BEGIN

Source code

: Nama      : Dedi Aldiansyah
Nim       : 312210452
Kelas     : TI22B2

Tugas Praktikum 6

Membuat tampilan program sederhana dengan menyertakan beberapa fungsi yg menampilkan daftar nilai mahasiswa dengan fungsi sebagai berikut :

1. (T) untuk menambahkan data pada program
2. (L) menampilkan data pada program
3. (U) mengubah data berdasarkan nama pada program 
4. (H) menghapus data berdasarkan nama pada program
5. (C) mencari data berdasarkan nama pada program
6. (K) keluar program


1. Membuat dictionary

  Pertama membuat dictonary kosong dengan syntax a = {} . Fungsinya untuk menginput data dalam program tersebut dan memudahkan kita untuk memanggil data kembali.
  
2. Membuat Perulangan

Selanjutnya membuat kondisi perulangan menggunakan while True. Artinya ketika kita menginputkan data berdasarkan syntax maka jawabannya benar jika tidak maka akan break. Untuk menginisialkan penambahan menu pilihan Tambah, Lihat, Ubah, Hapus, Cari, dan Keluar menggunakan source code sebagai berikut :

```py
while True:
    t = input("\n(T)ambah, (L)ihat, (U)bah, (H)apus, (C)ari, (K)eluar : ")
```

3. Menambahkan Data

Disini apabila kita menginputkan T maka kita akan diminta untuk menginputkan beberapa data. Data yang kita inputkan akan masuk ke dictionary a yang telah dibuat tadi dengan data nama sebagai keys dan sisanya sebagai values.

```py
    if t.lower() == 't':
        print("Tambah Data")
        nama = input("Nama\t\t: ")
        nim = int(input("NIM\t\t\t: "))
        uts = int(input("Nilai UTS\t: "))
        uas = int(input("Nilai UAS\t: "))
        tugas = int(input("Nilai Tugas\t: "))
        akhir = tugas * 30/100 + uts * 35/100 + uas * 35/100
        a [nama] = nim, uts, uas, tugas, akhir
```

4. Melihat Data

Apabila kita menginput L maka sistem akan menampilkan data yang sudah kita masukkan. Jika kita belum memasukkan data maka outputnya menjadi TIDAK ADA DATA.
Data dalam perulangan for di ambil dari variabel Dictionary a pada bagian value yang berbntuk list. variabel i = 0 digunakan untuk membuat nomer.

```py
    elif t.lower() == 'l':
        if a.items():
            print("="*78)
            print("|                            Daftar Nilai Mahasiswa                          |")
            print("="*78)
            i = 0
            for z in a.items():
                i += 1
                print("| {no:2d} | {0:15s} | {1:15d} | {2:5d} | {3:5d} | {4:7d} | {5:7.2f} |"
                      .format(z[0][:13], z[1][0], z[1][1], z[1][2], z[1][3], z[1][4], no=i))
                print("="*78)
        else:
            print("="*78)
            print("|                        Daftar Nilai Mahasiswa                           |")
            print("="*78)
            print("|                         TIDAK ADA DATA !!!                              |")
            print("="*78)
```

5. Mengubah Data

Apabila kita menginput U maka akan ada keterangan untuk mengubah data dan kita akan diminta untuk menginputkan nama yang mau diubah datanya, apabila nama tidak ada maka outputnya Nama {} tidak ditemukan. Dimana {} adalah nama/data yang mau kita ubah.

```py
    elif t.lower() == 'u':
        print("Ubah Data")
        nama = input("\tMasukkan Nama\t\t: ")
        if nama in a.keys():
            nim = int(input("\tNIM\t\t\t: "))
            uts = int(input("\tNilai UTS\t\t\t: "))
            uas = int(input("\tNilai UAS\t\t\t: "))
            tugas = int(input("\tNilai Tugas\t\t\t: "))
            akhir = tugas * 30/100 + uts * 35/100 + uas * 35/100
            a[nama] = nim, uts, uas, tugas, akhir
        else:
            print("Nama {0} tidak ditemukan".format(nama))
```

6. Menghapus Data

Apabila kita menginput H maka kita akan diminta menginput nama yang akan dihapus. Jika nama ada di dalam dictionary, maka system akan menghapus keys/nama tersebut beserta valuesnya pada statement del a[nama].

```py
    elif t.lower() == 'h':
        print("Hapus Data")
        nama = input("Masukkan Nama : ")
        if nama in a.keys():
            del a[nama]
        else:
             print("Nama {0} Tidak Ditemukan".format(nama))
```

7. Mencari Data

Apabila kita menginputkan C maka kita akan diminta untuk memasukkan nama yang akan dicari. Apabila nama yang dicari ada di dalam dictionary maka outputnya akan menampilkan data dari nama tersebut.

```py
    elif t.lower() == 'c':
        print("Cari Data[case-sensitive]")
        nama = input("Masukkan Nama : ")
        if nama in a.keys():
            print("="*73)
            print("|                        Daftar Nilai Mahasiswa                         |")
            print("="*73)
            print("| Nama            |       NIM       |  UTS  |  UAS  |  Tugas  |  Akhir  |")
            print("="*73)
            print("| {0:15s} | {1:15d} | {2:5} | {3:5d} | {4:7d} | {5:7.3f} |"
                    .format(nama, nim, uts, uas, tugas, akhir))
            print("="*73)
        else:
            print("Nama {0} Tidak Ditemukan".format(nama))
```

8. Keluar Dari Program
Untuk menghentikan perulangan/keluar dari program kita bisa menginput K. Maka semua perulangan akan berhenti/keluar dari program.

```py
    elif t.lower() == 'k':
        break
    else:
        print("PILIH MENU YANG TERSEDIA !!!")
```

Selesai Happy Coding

END

→ **Work instructions**: Working from the entries above, filter out every line that lacks "lower" and copy what remains.

→ **Answer to this exercise**:
    if t.lower() == 't':
    elif t.lower() == 'l':
    elif t.lower() == 'u':
    elif t.lower() == 'h':
    elif t.lower() == 'c':
    elif t.lower() == 'k':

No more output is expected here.